Wednesday, December 24, 2008

Twelve Days Of Christmas Ornaments



For the past several years my husband and I have gone to The Sisters of The Most Precious Blood Convent and brought cookies and sang Christmas songs, along with some other Knights of Columbus men and their wives. I have gone to many of them but not every single one. I do enjoy it when I go though. The nuns seems very appreciative of the merriment that we try to provide for the evening. Many are retired and some in wheelchairs. One song we always sing to get them all involved is "The Twelve Days Of Christmas". Two years ago I found a set of these ornaments and had to get them to remember our years of going to the convent. I was having a brain freeze on some of the lines, as I was trying to make this post and googled this article about the song. I think I had heard all of this before, but had forgotten until I researched it again. There are also other web sites that have a little different take on it, this one just happens to be from a Catholic site.

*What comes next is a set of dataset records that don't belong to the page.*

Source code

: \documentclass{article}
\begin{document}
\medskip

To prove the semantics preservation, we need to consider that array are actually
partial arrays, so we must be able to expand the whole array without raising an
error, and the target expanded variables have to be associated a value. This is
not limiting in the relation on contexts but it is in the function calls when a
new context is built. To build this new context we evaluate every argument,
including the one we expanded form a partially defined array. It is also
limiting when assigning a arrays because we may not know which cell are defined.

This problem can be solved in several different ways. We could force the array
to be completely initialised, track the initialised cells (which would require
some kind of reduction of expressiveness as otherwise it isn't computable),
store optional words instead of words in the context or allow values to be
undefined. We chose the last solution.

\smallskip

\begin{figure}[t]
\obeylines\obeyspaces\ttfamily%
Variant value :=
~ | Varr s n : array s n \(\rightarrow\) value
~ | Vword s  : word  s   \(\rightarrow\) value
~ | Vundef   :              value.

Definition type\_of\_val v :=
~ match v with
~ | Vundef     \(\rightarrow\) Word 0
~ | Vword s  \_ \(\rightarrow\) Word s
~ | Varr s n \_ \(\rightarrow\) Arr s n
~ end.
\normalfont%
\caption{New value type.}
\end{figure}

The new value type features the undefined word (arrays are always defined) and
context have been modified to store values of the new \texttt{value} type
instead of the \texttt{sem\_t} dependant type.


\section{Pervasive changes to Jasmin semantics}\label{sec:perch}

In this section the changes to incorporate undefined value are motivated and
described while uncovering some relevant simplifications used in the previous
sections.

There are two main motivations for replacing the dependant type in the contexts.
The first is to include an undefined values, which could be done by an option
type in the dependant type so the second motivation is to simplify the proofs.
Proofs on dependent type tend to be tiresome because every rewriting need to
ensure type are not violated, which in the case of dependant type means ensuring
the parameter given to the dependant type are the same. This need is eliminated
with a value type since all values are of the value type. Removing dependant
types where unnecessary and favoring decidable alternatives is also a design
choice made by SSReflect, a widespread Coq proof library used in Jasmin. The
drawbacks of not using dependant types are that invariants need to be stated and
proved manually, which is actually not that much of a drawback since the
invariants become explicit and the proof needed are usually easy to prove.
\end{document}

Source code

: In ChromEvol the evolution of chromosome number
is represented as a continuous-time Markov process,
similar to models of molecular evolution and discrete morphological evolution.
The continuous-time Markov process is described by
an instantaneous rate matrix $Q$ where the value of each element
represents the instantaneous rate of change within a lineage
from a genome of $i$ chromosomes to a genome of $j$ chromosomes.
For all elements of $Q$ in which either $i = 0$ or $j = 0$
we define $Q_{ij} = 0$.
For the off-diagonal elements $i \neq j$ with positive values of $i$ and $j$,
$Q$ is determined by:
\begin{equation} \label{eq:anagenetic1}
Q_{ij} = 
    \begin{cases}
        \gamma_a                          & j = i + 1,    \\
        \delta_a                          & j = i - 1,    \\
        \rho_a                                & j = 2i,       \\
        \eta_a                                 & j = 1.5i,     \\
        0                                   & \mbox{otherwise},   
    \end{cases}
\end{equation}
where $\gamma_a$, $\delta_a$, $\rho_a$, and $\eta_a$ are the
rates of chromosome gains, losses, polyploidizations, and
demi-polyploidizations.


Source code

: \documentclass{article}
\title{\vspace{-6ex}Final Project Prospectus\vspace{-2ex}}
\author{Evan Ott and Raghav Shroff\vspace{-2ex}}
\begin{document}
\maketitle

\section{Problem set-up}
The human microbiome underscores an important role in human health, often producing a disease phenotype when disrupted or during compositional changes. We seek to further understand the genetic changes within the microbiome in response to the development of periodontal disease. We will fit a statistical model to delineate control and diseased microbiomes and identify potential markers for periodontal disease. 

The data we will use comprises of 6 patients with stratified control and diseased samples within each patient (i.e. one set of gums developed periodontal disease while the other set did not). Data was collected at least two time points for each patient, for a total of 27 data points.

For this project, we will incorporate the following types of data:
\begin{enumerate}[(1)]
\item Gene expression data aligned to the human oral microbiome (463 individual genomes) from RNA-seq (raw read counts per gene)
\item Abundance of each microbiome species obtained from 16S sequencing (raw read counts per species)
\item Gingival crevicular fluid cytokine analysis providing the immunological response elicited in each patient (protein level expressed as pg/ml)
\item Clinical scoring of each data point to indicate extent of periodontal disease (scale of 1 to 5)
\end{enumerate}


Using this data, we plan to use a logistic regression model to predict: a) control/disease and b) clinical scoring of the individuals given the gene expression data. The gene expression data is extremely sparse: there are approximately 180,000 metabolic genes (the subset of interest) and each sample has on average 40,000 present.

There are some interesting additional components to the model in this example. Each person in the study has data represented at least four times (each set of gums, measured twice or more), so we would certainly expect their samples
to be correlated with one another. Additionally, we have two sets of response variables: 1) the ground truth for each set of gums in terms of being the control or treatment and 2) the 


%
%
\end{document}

The pictures are our ornaments.













Catholics in England during the period 1558 to 1829 were prohibited by law to practice their faith either in public or private. It was illegal to be Catholic until Parliament finally emancipated Catholics in England in 1829.

"The Twelve Days of Christmas" was written in England as one of the "catechism songs" to help young Catholics learn the basics of their faith. In short, it was a coded-message, a memory aid. Since the song sounded like rhyming nonsense, young Catholics could sing the song without fear of imprisonment. The authorities would not know that it was a religious song.

"The 12 Days of Christmas" is in a sense an allegory. Each of the items in the song represents something significant to the teachings of the Catholic faith. The hidden meaning of each gift was designed to help Catholic children learn their faith. The better acquainted one is with the Bible, the more these interpretations have significance.

The song goes, "On the first day of Christmas my true love gave to me…"

The "true love" mentioned in the song doesn’t refer to an earthly suitor, but it refers to God Himself. The "me" who receives the presents refers to every baptized person. i.e. the Church.

1st Day: The partridge in a pear tree is Christ Jesus upon the Cross. In the song, Christ is symbolically presented as a mother partridge because she would feign injury to decoy a predator away from her nestlings. She was even willing to die for them.
The tree is the symbol of the fall of the human race through the sin of Adam and Eve. It is also the symbol of its redemption by Jesus Christ on the tree of the Cross.
2nd Day: The "two turtle doves" refers to the Old and New Testaments.
3rd Day: The "three French hens" stand for faith, hope and love—the three gifts of the Spirit that abide (1 Corinthians 13).
4th Day: The "four calling birds" refers to the four evangelists who wrote the Gospels—Matthew, Mark, Luke and John—which sing the song of salvation through Jesus Christ.
5th Day: The "five golden rings" represents the first five books of the Bible, also called the Jewish Torah: Genesis, Exodus, Leviticus, Numbers and Deuteronomy.
6th Day: The "six geese a-laying" is the six days of creation.
7th Day: The "seven swans a-swimming" refers to the seven gifts of the Holy Spirit: wisdom, understanding, counsel, fortitude, knowledge, piety and fear of the Lord.
8th Day: The "eight maids a milking " reminded children of the eight beatitudes listed in the Sermon on the Mount.
9th Day: The "nine ladies dancing" were the nine fruits of the Holy Spirit found in Galatians 5:22-23: love, joy, peace, patience, kindness, goodness, faithfulness, gentleness and self control.
10th Day: The "ten lords a-leaping" represents the Ten Commandments
11th Day: The "eleven pipers piping" refers to the eleven faithful apostles.
12th Day:


The ‘twelve drummers drumming" were the twelve points of belief expressed in the Apostles’ Creed: belief in God the Father, the Son and the Holy Spirit, that Jesus Christ was born of the Virgin Mary, made man, crucified, died and arose on the third day, that he sits at the right hand of the father and will come again, the resurrection of the dead and life everlasting.

6 comments:

Renie Burghardt said...

Beautiful ornaments, Brenda, and a beautiful post.

Joy to the World!

Merry Christmas.

Got to run.

Hugs,

Renie

Sandy said...

That was really interesting! Loved seeing the ornaments and enjoyed reading this. Hope you are having a great day.

BJ said...

The ornaments are so pretty and unusual too! I loved your post and the catholic take on the Twelve Days of Christmas makes so much sense to me.....and how lovely it all is. Thanks so much for sharing that with us.

I've been through almost 4 months now of RCIA. It is a massive amount of information to take in....sometimes I feel overwhelmed. I know that I can't possibly remember it all.....and I do look forward to the classes each week. I'm trying to take it all in stride.......and wondering if I will be ready when Easter arrives.

Rudee said...

Beautiful post Brenda. Merry Christmas-I hope you enjoyed yourself and time with family.

MYRA said...

Great post Brenda! Lovely ornaments too! 8-)

Betty Flocken said...

I never new that song had a meaning. Now when I hear it I'll enjoy it more!